= ASSIGNED TASK =
Copy out each line of the entries where the word "import" is present.

= DATASET RECORDS =
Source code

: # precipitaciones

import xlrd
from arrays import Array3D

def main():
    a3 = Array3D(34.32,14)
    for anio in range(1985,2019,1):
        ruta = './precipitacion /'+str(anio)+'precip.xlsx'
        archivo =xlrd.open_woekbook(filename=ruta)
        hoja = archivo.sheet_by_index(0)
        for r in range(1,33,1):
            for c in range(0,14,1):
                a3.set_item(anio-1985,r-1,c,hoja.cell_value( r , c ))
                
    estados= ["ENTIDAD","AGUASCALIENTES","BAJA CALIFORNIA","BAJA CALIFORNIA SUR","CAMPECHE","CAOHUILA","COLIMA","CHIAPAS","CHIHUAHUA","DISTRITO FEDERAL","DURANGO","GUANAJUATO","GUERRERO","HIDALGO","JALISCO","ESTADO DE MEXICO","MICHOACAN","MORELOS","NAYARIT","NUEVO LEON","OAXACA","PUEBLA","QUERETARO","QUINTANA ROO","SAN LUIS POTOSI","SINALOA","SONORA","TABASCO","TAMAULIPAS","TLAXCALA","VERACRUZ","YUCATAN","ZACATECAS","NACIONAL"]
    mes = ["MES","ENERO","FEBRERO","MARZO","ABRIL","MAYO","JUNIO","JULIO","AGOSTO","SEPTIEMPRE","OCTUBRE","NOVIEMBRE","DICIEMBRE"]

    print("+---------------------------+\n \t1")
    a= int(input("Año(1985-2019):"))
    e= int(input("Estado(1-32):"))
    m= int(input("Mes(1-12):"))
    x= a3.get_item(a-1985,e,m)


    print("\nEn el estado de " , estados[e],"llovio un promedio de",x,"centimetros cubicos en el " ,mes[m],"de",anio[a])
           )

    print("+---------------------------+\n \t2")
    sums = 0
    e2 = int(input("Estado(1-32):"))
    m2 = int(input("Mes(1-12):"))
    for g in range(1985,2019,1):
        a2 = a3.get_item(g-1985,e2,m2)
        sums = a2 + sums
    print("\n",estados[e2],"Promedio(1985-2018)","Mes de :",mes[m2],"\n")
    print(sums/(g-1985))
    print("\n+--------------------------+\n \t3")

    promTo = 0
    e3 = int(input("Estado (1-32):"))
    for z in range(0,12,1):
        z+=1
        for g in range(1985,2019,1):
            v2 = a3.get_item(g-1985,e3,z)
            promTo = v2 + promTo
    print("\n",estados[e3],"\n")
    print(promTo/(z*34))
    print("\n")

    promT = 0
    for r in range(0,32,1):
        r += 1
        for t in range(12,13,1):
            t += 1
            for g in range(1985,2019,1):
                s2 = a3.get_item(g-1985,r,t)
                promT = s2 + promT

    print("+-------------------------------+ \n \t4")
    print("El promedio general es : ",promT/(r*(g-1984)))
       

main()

= WRITTEN ANSWER =
import xlrd
from arrays import Array3D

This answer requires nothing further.